Measuring Impact Task and Finish Group: final report and recommendations

This report was produced by the Measuring Progress Task and Finish Group. It provides the background and context for a new framework to measure the impact of the Ending Homelessness Together action plan and includes recommendations on how to implement it effectively in the short-medium term.


4. Measuring what matters

The Task and Finish Group developed the EHT Monitor taking account of the background, context, data gaps and limitations as summarised above.

4.1 Intentions of the Ending Homelessness Together Monitor

The EHT Monitor intends to:

  • Demonstrate whether we are making progress toward ending homelessness in Scotland.
  • Measure what matters to people who experience homelessness.
  • Indicate the impact of policy and practice decisions.
  • Create a shift from reporting activity to measuring outcomes.
  • Reduce unnecessary data and reporting burdens on local authorities.

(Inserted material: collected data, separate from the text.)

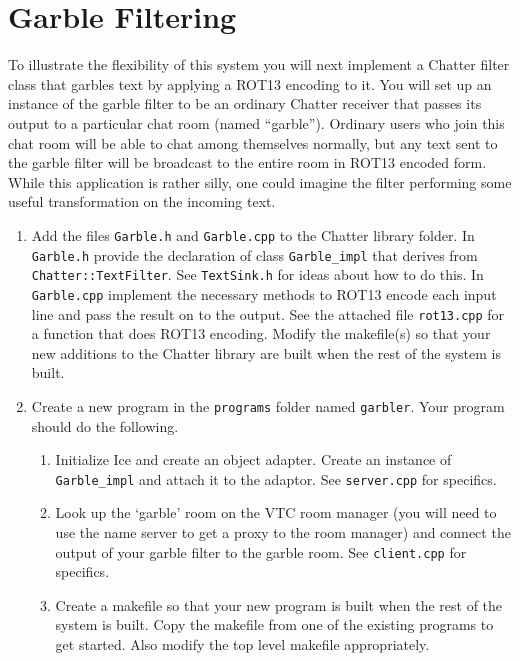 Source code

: \documentclass[twocolumn]{article}
\begin{document}
\section{Garble Filtering}

To illustrate the flexibility of this system you will next implement a Chatter filter class that
garbles text by applying a ROT13 encoding to it. You will set up an instance of the garble
filter to be an ordinary Chatter receiver that passes its output to a particular chat room
(named ``garble''). Ordinary users who join this chat room will be able to chat among themselves
normally, but any text sent to the garble filter will be broadcast to the entire room in ROT13
encoded form. While this application is rather silly, one could imagine the filter performing
some useful transformation on the incoming text.

\begin{enumerate}

\item Add the files \texttt{Garble.h} and \texttt{Garble.cpp} to the Chatter library folder. In
  \texttt{Garble.h} provide the declaration of class \texttt{Garble\_impl} that derives from
  \texttt{Chatter::TextFilter}. See \texttt{TextSink.h} for ideas about how to do this. In
  \texttt{Garble.cpp} implement the necessary methods to ROT13 encode each input line and pass
  the result on to the output. See the attached file \texttt{rot13.cpp} for a function that does
  ROT13 encoding. Modify the makefile(s) so that your new additions to the Chatter library are
  built when the rest of the system is built.

\item Create a new program in the \texttt{programs} folder named \texttt{garbler}. Your program
  should do the following.

\begin{enumerate}

\item Initialize Ice and create an object adapter. Create an instance of \texttt{Garble\_impl}
  and attach it to the adaptor. See \texttt{server.cpp} for specifics.

\item Look up the `garble' room on the VTC room manager (you will need to use the name server to
  get a proxy to the room manager) and connect the output of your garble filter to the garble
  room. See \texttt{client.cpp} for specifics.

\item Create a makefile so that your new program is built when the rest of the system is built.
  Copy the makefile from one of the existing programs to get started. Also modify the top level
  makefile appropriately.
\end{enumerate}

\end{enumerate}
\end{document}
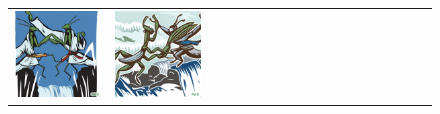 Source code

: \begin{figure}[ht!]
\begin{adjustwidth}{-0.8in}{-0.5in}
\begin{tabular}{cccccccccccccccccccc}
\multicolumn{2}{c}{\includegraphics[width=\threebythreecolwidth\textwidth]{figures/cherries/mantis_0.jpg}} &
\multicolumn{2}{c}{\includegraphics[width=\threebythreecolwidth\textwidth]{figures/cherries/mantis_1.jpg}} &

\end{tabular}
\end{adjustwidth}
\end{figure}
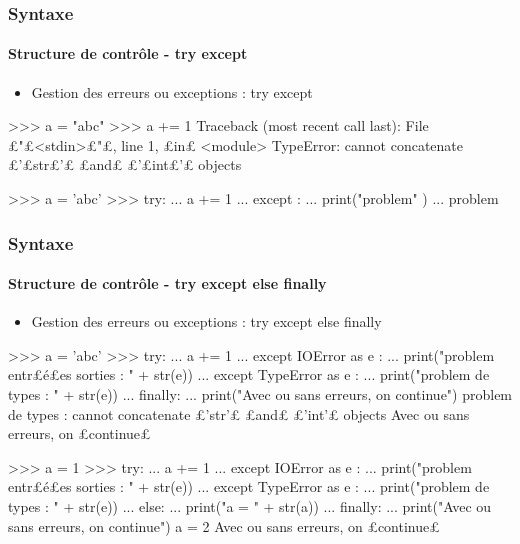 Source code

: \begin{frame}[fragile]
\frametitle{Syntaxe}
\framesubtitle{Structure de contrôle - try except}
\begin{itemize}
\item Gestion des erreurs ou exceptions : try except 
\end{itemize}
\begin{pythonConsole}
>>> a = "abc"
>>> a += 1
Traceback (most recent call last):
  File £"£<stdin>£"£, line 1, £in£ <module>
TypeError: cannot concatenate £'£str£'£ £and£ £'£int£'£ objects
\end{pythonConsole}
\begin{pythonConsole}
>>> a = 'abc'
>>> try: 
...     a += 1
... except : 
...     print("problem" )
... 
problem
\end{pythonConsole}
\end{frame}
\begin{frame}[fragile]
\frametitle{Syntaxe}
\framesubtitle{Structure de contrôle - try except else finally}
\begin{itemize}
\item Gestion des erreurs ou exceptions : try except else finally 
\end{itemize}
\begin{pythonConsole}
>>> a = 'abc'
>>> try: 
...     a += 1
... except IOError as e :
...     print("problem entr£{\color{magenta}é}£es sorties : " + str(e))
... except TypeError as e :
...     print("problem de types : " + str(e))
... finally:
...     print("Avec ou sans erreurs, on continue")
problem de types : cannot concatenate £'str'£ £and£ £'int'£ objects
Avec ou sans erreurs, on £continue£
\end{pythonConsole}
\begin{pythonConsole}
>>> a = 1
>>> try: 
...     a += 1
... except IOError as e :
...     print("problem entr£{\color{magenta}é}£es sorties : " + str(e))
... except TypeError as e :
...     print("problem de types : " + str(e))
... else: 
...     print("a = " + str(a))
... finally:
...     print("Avec ou sans erreurs, on continue")
a = 2
Avec ou sans erreurs, on £continue£
\end{pythonConsole}
\end{frame}
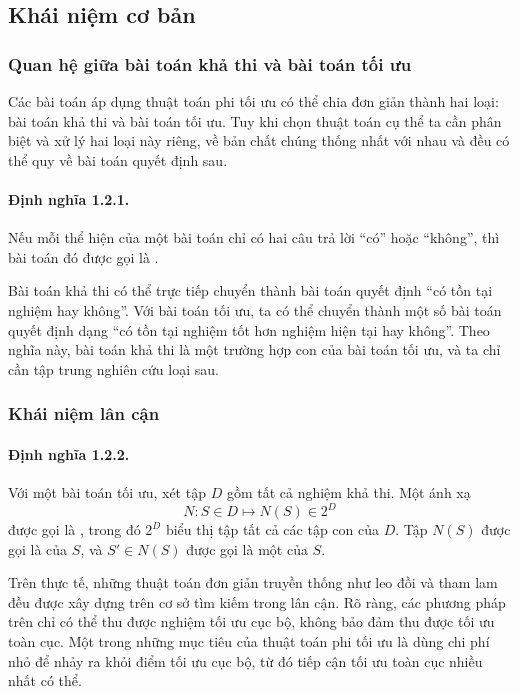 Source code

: \documentclass[11pt]{article}
\begin{document}
\subsection{Khái niệm cơ bản}

\subsubsection{Quan hệ giữa bài toán khả thi và bài toán tối ưu}

Các bài toán áp dụng thuật toán phi tối ưu có thể chia đơn giản thành hai
loại: bài toán khả thi và bài toán tối ưu. Tuy khi chọn thuật toán cụ thể ta
cần phân biệt và xử lý hai loại này riêng, về bản chất chúng thống nhất với
nhau và đều có thể quy về bài toán quyết định sau.

\paragraph{Định nghĩa 1.2.1.}
Nếu mỗi thể hiện của một bài toán chỉ có hai câu trả lời ``có'' hoặc
``không'', thì bài toán đó được gọi là .

Bài toán khả thi có thể trực tiếp chuyển thành bài toán quyết định ``có tồn
tại nghiệm hay không''. Với bài toán tối ưu, ta có thể chuyển thành một số bài
toán quyết định dạng ``có tồn tại nghiệm tốt hơn nghiệm hiện tại hay không''.
Theo nghĩa này, bài toán khả thi là một trường hợp con của bài toán tối ưu, và
ta chỉ cần tập trung nghiên cứu loại sau.

\subsubsection{Khái niệm lân cận}

\paragraph{Định nghĩa 1.2.2.}
Với một bài toán tối ưu, xét tập \(D\) gồm tất cả nghiệm khả thi. Một ánh xạ
\[
  N: S\in D \longmapsto N(S)\in 2^D
\]
được gọi là , trong đó \(2^D\) biểu thị tập tất cả các
tập con của \(D\). Tập \(N(S)\) được gọi là  của \(S\), và
\(S'\in N(S)\) được gọi là một  của \(S\).

Trên thực tế, những thuật toán đơn giản truyền thống như leo đồi và tham lam
đều được xây dựng trên cơ sở tìm kiếm trong lân cận. Rõ ràng, các phương pháp
trên chỉ có thể thu được nghiệm tối ưu cục bộ, không bảo đảm thu được tối ưu
toàn cục. Một trong những mục tiêu của thuật toán phi tối ưu là dùng chi phí
nhỏ để nhảy ra khỏi điểm tối ưu cục bộ, từ đó tiếp cận tối ưu toàn cục nhiều
nhất có thể.
\end{document}
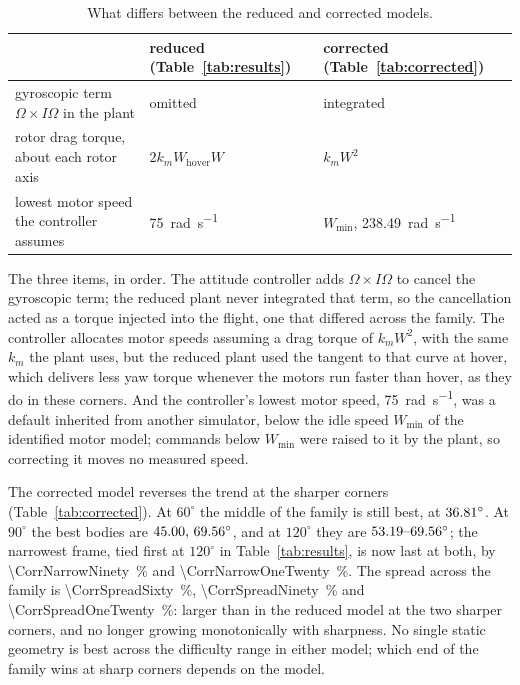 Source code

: \documentclass[11pt,a4paper]{article}
\begin{document}
\begin{table}[htb]
  \centering
  \caption{What differs between the reduced and corrected models.}
  \label{tab:models}
  \small
  \begin{tabular}{@{}l l l@{}}
    \toprule
    & reduced (Table~\ref{tab:results}) & corrected (Table~\ref{tab:corrected}) \\
    \midrule
    gyroscopic term $\Omega\times I\Omega$ in the plant & omitted & integrated \\
    rotor drag torque, about each rotor axis & $2k_m W_{\text{hover}} W$ & $k_m W^2$ \\
    lowest motor speed the controller assumes & \SI{75}{\radian\per\second} &
      $W_{\min}$, \SI{238.49}{\radian\per\second} \\
    \bottomrule
  \end{tabular}
\end{table}

The three items, in order. The attitude controller adds $\Omega\times I\Omega$
to cancel the gyroscopic term; the reduced plant never integrated that term, so
the cancellation acted as a torque injected into the flight, one that differed
across the family. The controller allocates motor speeds assuming a drag torque of
$k_m W^2$, with the same $k_m$ the plant uses, but the reduced plant used the
tangent to that curve at hover, which delivers less yaw torque whenever the
motors run faster than hover, as they do in these corners. And the controller's
lowest motor speed, \SI{75}{\radian\per\second}, was a default inherited from
another simulator, below the idle speed $W_{\min}$ of the identified motor model;
commands below $W_{\min}$ were raised to it by the plant, so correcting it moves
no measured speed.

\begin{table}[htb]
  \centering
  \caption{Maximum completing speed (\si{\metre\per\second}) by arm half-angle
  and corner sharpness, corrected model. Bold marks the best in each column, as
  in Table~\ref{tab:results}.}
  \label{tab:corrected}
  
\end{table}

The corrected model reverses the trend at the sharper corners
(Table~\ref{tab:corrected}). At $60^\circ$ the middle of the family is still best,
at $\CorrArgmaxSixty^\circ$. At $90^\circ$ the best bodies are
$\CorrArgmaxNinety^\circ$, and at $120^\circ$ they are
$\CorrArgmaxOneTwenty^\circ$; the narrowest frame, tied first at $120^\circ$ in
Table~\ref{tab:results}, is now last at both, by
\SI{\CorrNarrowNinety}{\percent} and \SI{\CorrNarrowOneTwenty}{\percent}. The
spread across the family is \SI{\CorrSpreadSixty}{\percent},
\SI{\CorrSpreadNinety}{\percent} and \SI{\CorrSpreadOneTwenty}{\percent}: larger
than in the reduced model at the two sharper corners, and no longer growing
monotonically with sharpness. No single static geometry is best across the
difficulty range in either model; which end of the family wins at sharp corners
depends on the model.
\end{document}
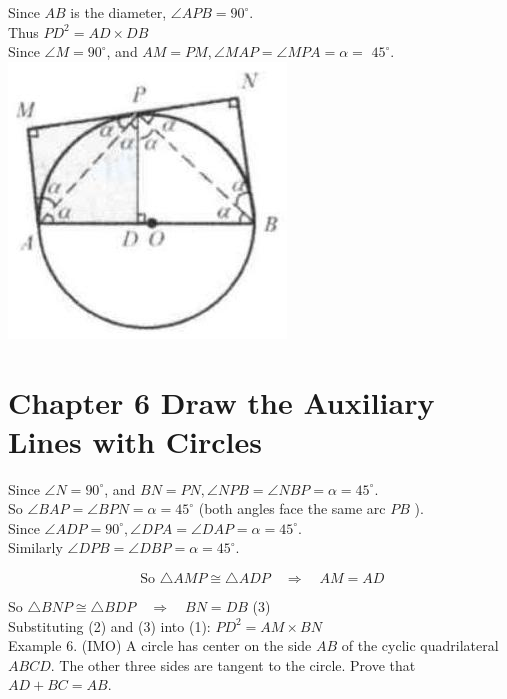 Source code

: \documentclass[10pt]{article}
\begin{document}
Since \(A B\) is the diameter, \(\angle A P B=90^{\circ}\).\\
Thus \(P D^{2}=A D \times D B\)\\
Since \(\angle M=90^{\circ}\), and \(A M=P M, \angle M A P=\angle M P A=\alpha=\) \(45^{\circ}\).\\
\includegraphics[max width=\textwidth, center]{2025_04_17_97bc1f7e44d93c271a88g-148}

\section*{Chapter 6 Draw the Auxiliary Lines with Circles}
Since \(\angle N=90^{\circ}\), and \(B N=P N, \angle N P B=\angle N B P=\alpha=45^{\circ}\).\\
So \(\angle B A P=\angle B P N=\alpha=45^{\circ}\) (both angles face the same arc \(P B\) ).\\
Since \(\angle A D P=90^{\circ}, \angle D P A=\angle D A P=\alpha=45^{\circ}\).\\
Similarly \(\angle D P B=\angle D B P=\alpha=45^{\circ}\).

\[
\text { So } \triangle A M P \cong \triangle A D P \quad \Rightarrow \quad A M=A D
\]

So \(\triangle B N P \cong \triangle B D P \quad \Rightarrow \quad B N=D B\) (3)\\
Substituting (2) and (3) into (1): \(P D^{2}=A M \times B N\)\\
Example 6. (IMO) A circle has center on the side \(A B\) of the cyclic quadrilateral \(A B C D\). The other three sides are tangent to the circle. Prove that \(A D+B C=A B\).
\end{document}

4.2 Criteria for Selecting Indicators

The criteria to select indicators for the EHT Monitor draw on international best practice and are the criteria used by Scottish Government to monitor key policy areas, including the National Performance Framework and Wellbeing Economy Monitor. They are:

  • Relevance: there must be a clear relationship between the indicator and the strategy outcome.
  • Validity: the indicator must measure what it is supposed to measure.
  • Distinctiveness: the indicator must not measure something already captured under other indicators.
  • Practicality: the indicator must provide value for money, and it must be feasible and affordable to obtain data.
  • Clarity: the indicator must be straightforward to interpret by the intended audience. It must clearly communicate the measure that it is trying to assess.
  • Credibility: the indicator must be based upon impartial, reliable data that is precise enough to show change over time.
  • Public interest: indicators must be engaging and relevant for members of the public.

4.3 What we will measure

The EHT Plan describes a set of commitments to act upon:

  • Embed a person-centred approach.
  • Prevent homelessness from happening in the first place.
  • Prioritise settled homes for all.
  • Join up planning and resources to tackle homelessness.
  • Respond quickly and effectively whenever homelessness happens.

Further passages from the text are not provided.